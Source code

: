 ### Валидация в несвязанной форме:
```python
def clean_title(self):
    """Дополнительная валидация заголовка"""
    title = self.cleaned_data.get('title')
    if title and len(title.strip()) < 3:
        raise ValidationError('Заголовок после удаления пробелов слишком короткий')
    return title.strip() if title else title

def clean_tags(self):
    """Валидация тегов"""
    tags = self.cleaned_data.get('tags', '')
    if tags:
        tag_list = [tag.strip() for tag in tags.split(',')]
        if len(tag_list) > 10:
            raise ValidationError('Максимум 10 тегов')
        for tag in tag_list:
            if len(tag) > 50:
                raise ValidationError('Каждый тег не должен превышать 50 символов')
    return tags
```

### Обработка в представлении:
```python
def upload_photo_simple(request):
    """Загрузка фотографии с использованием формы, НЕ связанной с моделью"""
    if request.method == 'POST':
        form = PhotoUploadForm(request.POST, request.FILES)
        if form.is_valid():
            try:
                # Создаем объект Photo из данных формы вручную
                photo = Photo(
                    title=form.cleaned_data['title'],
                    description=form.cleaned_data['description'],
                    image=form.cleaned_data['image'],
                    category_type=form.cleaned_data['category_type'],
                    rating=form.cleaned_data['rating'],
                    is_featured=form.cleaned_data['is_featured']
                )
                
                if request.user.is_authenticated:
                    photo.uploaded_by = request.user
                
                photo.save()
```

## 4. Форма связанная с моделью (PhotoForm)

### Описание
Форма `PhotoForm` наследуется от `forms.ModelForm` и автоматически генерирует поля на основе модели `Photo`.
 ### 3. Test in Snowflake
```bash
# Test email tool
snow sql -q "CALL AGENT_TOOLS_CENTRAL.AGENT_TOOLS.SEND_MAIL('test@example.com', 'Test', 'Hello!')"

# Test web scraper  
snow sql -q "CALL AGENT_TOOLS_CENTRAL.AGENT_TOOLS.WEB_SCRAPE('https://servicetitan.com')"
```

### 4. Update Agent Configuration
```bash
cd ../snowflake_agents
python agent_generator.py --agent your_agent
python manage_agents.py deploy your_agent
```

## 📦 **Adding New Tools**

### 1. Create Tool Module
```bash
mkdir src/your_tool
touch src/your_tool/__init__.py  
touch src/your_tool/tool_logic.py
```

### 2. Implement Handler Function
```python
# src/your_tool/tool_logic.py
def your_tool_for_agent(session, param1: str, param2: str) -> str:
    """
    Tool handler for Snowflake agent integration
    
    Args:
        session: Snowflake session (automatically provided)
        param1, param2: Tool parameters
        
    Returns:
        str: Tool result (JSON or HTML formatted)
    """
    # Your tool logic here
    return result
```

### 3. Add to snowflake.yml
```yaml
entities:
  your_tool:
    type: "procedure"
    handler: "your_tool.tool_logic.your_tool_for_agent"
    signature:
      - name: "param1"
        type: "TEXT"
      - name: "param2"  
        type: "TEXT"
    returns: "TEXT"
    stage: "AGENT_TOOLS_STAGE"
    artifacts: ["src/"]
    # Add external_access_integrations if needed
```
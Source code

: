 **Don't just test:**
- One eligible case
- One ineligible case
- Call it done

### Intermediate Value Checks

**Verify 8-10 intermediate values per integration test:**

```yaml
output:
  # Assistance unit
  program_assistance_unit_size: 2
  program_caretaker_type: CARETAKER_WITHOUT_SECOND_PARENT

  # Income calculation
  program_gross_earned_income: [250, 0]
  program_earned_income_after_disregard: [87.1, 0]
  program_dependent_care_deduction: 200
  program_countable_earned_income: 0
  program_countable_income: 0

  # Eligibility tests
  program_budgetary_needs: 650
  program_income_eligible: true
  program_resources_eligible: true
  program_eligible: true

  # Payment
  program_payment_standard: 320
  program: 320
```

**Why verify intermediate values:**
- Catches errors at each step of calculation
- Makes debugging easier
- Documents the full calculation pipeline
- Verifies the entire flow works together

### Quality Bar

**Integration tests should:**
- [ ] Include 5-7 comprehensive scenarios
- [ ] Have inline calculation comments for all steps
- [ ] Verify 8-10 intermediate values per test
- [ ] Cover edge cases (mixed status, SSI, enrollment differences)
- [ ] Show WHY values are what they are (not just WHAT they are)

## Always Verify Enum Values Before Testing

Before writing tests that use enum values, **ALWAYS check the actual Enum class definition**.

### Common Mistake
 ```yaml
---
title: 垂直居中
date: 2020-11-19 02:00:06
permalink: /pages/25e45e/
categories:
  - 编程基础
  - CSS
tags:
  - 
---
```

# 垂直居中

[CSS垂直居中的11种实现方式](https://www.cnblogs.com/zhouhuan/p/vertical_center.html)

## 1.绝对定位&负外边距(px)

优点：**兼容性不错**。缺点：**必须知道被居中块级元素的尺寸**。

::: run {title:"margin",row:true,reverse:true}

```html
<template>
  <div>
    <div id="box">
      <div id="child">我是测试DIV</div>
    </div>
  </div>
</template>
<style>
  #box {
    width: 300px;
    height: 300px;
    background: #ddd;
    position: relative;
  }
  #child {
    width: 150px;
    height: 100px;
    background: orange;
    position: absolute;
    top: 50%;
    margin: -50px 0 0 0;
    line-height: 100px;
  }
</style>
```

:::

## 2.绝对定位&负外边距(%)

#####

What is needed is the full listing, reproduced exactly.

## Written response
Source code

: ### Валидация в несвязанной форме:
```python
def clean_title(self):
    """Дополнительная валидация заголовка"""
    title = self.cleaned_data.get('title')
    if title and len(title.strip()) < 3:
        raise ValidationError('Заголовок после удаления пробелов слишком короткий')
    return title.strip() if title else title

def clean_tags(self):
    """Валидация тегов"""
    tags = self.cleaned_data.get('tags', '')
    if tags:
        tag_list = [tag.strip() for tag in tags.split(',')]
        if len(tag_list) > 10:
            raise ValidationError('Максимум 10 тегов')
        for tag in tag_list:
            if len(tag) > 50:
                raise ValidationError('Каждый тег не должен превышать 50 символов')
    return tags
```

### Обработка в представлении:
```python
def upload_photo_simple(request):
    """Загрузка фотографии с использованием формы, НЕ связанной с моделью"""
    if request.method == 'POST':
        form = PhotoUploadForm(request.POST, request.FILES)
        if form.is_valid():
            try:
                # Создаем объект Photo из данных формы вручную
                photo = Photo(
                    title=form.cleaned_data['title'],
                    description=form.cleaned_data['description'],
                    image=form.cleaned_data['image'],
                    category_type=form.cleaned_data['category_type'],
                    rating=form.cleaned_data['rating'],
                    is_featured=form.cleaned_data['is_featured']
                )
                
                if request.user.is_authenticated:
                    photo.uploaded_by = request.user
                
                photo.save()
```

## 4. Форма связанная с моделью (PhotoForm)

### Описание
Форма `PhotoForm` наследуется от `forms.ModelForm` и автоматически генерирует поля на основе модели `Photo`.
 ### 3. Test in Snowflake
```bash
# Test email tool
snow sql -q "CALL AGENT_TOOLS_CENTRAL.AGENT_TOOLS.SEND_MAIL('test@example.com', 'Test', 'Hello!')"

# Test web scraper  
snow sql -q "CALL AGENT_TOOLS_CENTRAL.AGENT_TOOLS.WEB_SCRAPE('https://servicetitan.com')"
```

### 4. Update Agent Configuration
```bash
cd ../snowflake_agents
python agent_generator.py --agent your_agent
python manage_agents.py deploy your_agent
```

## 📦 **Adding New Tools**

### 1. Create Tool Module
```bash
mkdir src/your_tool
touch src/your_tool/__init__.py  
touch src/your_tool/tool_logic.py
```

### 2. Implement Handler Function
```python
# src/your_tool/tool_logic.py
def your_tool_for_agent(session, param1: str, param2: str) -> str:
    """
    Tool handler for Snowflake agent integration
    
    Args:
        session: Snowflake session (automatically provided)
        param1, param2: Tool parameters
        
    Returns:
        str: Tool result (JSON or HTML formatted)
    """
    # Your tool logic here
    return result
```

### 3. Add to snowflake.yml
```yaml
entities:
  your_tool:
    type: "procedure"
    handler: "your_tool.tool_logic.your_tool_for_agent"
    signature:
      - name: "param1"
        type: "TEXT"
      - name: "param2"  
        type: "TEXT"
    returns: "TEXT"
    stage: "AGENT_TOOLS_STAGE"
    artifacts: ["src/"]
    # Add external_access_integrations if needed
```
Source code

: **Don't just test:**
- One eligible case
- One ineligible case
- Call it done

### Intermediate Value Checks

**Verify 8-10 intermediate values per integration test:**

```yaml
output:
  # Assistance unit
  program_assistance_unit_size: 2
  program_caretaker_type: CARETAKER_WITHOUT_SECOND_PARENT

  # Income calculation
  program_gross_earned_income: [250, 0]
  program_earned_income_after_disregard: [87.1, 0]
  program_dependent_care_deduction: 200
  program_countable_earned_income: 0
  program_countable_income: 0

  # Eligibility tests
  program_budgetary_needs: 650
  program_income_eligible: true
  program_resources_eligible: true
  program_eligible: true

  # Payment
  program_payment_standard: 320
  program: 320
```

**Why verify intermediate values:**
- Catches errors at each step of calculation
- Makes debugging easier
- Documents the full calculation pipeline
- Verifies the entire flow works together

### Quality Bar

**Integration tests should:**
- [ ] Include 5-7 comprehensive scenarios
- [ ] Have inline calculation comments for all steps
- [ ] Verify 8-10 intermediate values per test
- [ ] Cover edge cases (mixed status, SSI, enrollment differences)
- [ ] Show WHY values are what they are (not just WHAT they are)

## Always Verify Enum Values Before Testing

Before writing tests that use enum values, **ALWAYS check the actual Enum class definition**.

### Common Mistake
 ```yaml
---
title: 垂直居中
date: 2020-11-19 02:00:06
permalink: /pages/25e45e/
categories:
  - 编程基础
  - CSS
tags:
  - 
---
```

# 垂直居中

[CSS垂直居中的11种实现方式](https://www.cnblogs.com/zhouhuan/p/vertical_center.html)

## 1.绝对定位&负外边距(px)

优点：**兼容性不错**。缺点：**必须知道被居中块级元素的尺寸**。

::: run {title:"margin",row:true,reverse:true}

```html
<template>
  <div>
    <div id="box">
      <div id="child">我是测试DIV</div>
    </div>
  </div>
</template>
<style>
  #box {
    width: 300px;
    height: 300px;
    background: #ddd;
    position: relative;
  }
  #child {
    width: 150px;
    height: 100px;
    background: orange;
    position: absolute;
    top: 50%;
    margin: -50px 0 0 0;
    line-height: 100px;
  }
</style>
```

:::

## 2.绝对定位&负外边距(%)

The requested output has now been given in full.